Des mythes et légendes aux mémoires et journaux intimes, les humains utilisent depuis toujours la narration pour donner un sens au monde et à eux-mêmes. Les histoires nous aident à comprendre comment les choses que nous observons s'assemblent et ce que ces observations signifient pour l'avenir. Le monde des affaires n'est pas différent : nos entreprises sont des constructions humaines reposant sur des récits.
Cette approche peut sembler aller à l'encontre de l'idée dominante d'une entreprise "axée sur les données", mais, malgré tous nos efforts, et contrairement aux machines, nous sommes influencés par des récits et non par des chiffres. Tant qu'un être humain est à la place du conducteur et prend les décisions finales, il est nécessaire de convertir les informations issues des données en récits agréables à lire.
Malgré tous nos efforts, et contrairement aux machines, nous sommes influencés par des récits et non par des chiffres.
Une data story diffère d'une simple analyse dans la mesure où elle fournit une observation accompagnée d'un contexte et d'une conclusion. Alors qu'une analyse traditionnelle impose à l'observateur la charge d'identifier l'observation et de comprendre sa signification et ses ramifications, une data story rend ces éléments explicites. Elle tisse les données dans une structure narrative qui explique l'état antérieur, ce qu'il s'est passé et ce qu'il faut faire. Pour mieux comprendre pourquoi ces éléments sont si importants, examinons trois scénarios qui tirent profit du data storytelling : un bilan de performance, une présentation de projet et une réunion d'actionnaires.
Bilan des performances
Un examen des performances axé sur les données se concentre sur les indicateurs clés de performance (KPI) et les objectifs et résultats clés (OCR) d'un employé. Les KPI sont des paramètres contrôlés en permanence qui se rapportent aux principales responsabilités de l'employé, tandis que les OKR sont des paramètres qui permettent de suivre sa progression vers un objectif spécifique. Les deux types d'indicateurs doivent être mesurables et donc numériques.
Considérons le scénario suivant : L'employé A, un directeur commercial, dispose de KPIs tels que le nombre moyen de nouveaux abonnements à des logiciels qu'il vend chaque mois et le pourcentage de prospects qu'il parvient à convertir en nouveaux clients. Ses OKRs, quant à eux, comprennent l'augmentation du nombre net de comptes clients qu'il gère de 10, et l'augmentation des revenus récurrents de ses comptes de 500 000 dollars par mois. Une analyse des données pourrait montrer que même si l'employé A a atteint ses OKRs, ses deux KPIs ont fortement baissé au deuxième trimestre. Lorsqu'on ne présente que les chiffres, il semble que l'employé A soit sur une trajectoire descendante et qu'il soit tout juste capable de s'en sortir.

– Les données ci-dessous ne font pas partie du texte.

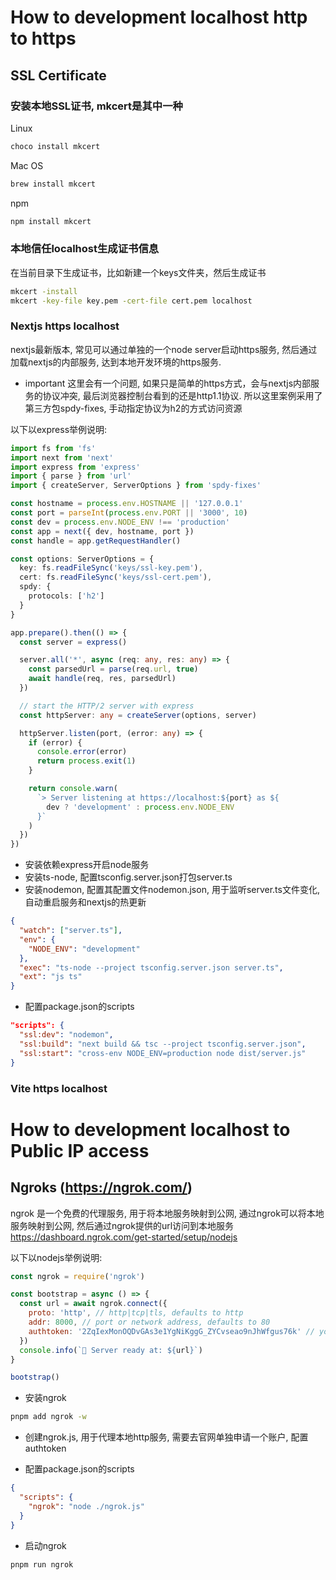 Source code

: # How to development localhost http to https

## SSL Certificate

### 安装本地SSL证书, mkcert是其中一种

Linux
```bash
choco install mkcert
```

Mac OS
```bash
brew install mkcert
```

npm
```bash
npm install mkcert
```

### 本地信任localhost生成证书信息
在当前目录下生成证书，比如新建一个keys文件夹，然后生成证书
```bash
mkcert -install
mkcert -key-file key.pem -cert-file cert.pem localhost
```

### Nextjs https localhost
nextjs最新版本, 常见可以通过单独的一个node server启动https服务, 然后通过加载nextjs的内部服务, 达到本地开发环境的https服务. 
- important 这里会有一个问题, 如果只是简单的https方式，会与nextjs内部服务的协议冲突, 最后浏览器控制台看到的还是http1.1协议. 所以这里案例采用了第三方包spdy-fixes, 手动指定协议为h2的方式访问资源

以下以express举例说明:
```ts
import fs from 'fs'
import next from 'next'
import express from 'express'
import { parse } from 'url'
import { createServer, ServerOptions } from 'spdy-fixes'

const hostname = process.env.HOSTNAME || '127.0.0.1'
const port = parseInt(process.env.PORT || '3000', 10)
const dev = process.env.NODE_ENV !== 'production'
const app = next({ dev, hostname, port })
const handle = app.getRequestHandler()

const options: ServerOptions = {
  key: fs.readFileSync('keys/ssl-key.pem'),
  cert: fs.readFileSync('keys/ssl-cert.pem'),
  spdy: {
    protocols: ['h2']
  }
}

app.prepare().then(() => {
  const server = express()

  server.all('*', async (req: any, res: any) => {
    const parsedUrl = parse(req.url, true)
    await handle(req, res, parsedUrl)
  })

  // start the HTTP/2 server with express
  const httpServer: any = createServer(options, server)

  httpServer.listen(port, (error: any) => {
    if (error) {
      console.error(error)
      return process.exit(1)
    }

    return console.warn(
      `> Server listening at https://localhost:${port} as ${
        dev ? 'development' : process.env.NODE_ENV
      }`
    )
  })
})
```

- 安装依赖express开启node服务
- 安装ts-node, 配置tsconfig.server.json打包server.ts
- 安装nodemon, 配置其配置文件nodemon.json, 用于监听server.ts文件变化, 自动重启服务和nextjs的热更新
```json
{
  "watch": ["server.ts"],
  "env": {
    "NODE_ENV": "development"
  },
  "exec": "ts-node --project tsconfig.server.json server.ts",
  "ext": "js ts"
}
```
- 配置package.json的scripts
```json
"scripts": {
  "ssl:dev": "nodemon",
  "ssl:build": "next build && tsc --project tsconfig.server.json",
  "ssl:start": "cross-env NODE_ENV=production node dist/server.js"
}
```


### Vite https localhost


# How to development localhost to Public IP access

## Ngroks (https://ngrok.com/)
ngrok 是一个免费的代理服务, 用于将本地服务映射到公网, 通过ngrok可以将本地服务映射到公网, 然后通过ngrok提供的url访问到本地服务
https://dashboard.ngrok.com/get-started/setup/nodejs

以下以nodejs举例说明:
```js
const ngrok = require('ngrok')

const bootstrap = async () => {
  const url = await ngrok.connect({
    proto: 'http', // http|tcp|tls, defaults to http
    addr: 8000, // port or network address, defaults to 80
    authtoken: '2ZqIexMonOQDvGAs3e1YgNiKggG_ZYCvseao9nJhWfgus76k' // your authtoken from ngrok.com
  })
  console.info(`🚀 Server ready at: ${url}`)
}

bootstrap()
```

- 安装ngrok
```bash
pnpm add ngrok -w
```

- 创建ngrok.js, 用于代理本地http服务, 需要去官网单独申请一个账户, 配置authtoken

- 配置package.json的scripts
```json
{
  "scripts": {
    "ngrok": "node ./ngrok.js"
  }
}
```

- 启动ngrok
```
pnpm run ngrok
```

Une Data story, cependant, apporte le contexte commercial. Peut-être qu'au deuxième trimestre, l'entreprise est passée de la vente de plusieurs logiciels différents à une plateforme complète, ce qui explique pourquoi le nombre de nouveaux abonnements a diminué. Au lieu de vendre 3 ou 4 abonnements à la fois, chaque vente n'a donné lieu qu'à un seul nouvel abonnement. Dans le même temps, la simplicité de la vente d'un seul abonnement a permis à l'employé A de libérer du temps pour rechercher d'autres prospects. Au deuxième trimestre, il a pu s'attaquer non seulement aux clients les plus probables, mais aussi à ceux qui figuraient plus bas dans la liste des acheteurs potentiels et pour lesquels le taux de conversion était naturellement plus faible.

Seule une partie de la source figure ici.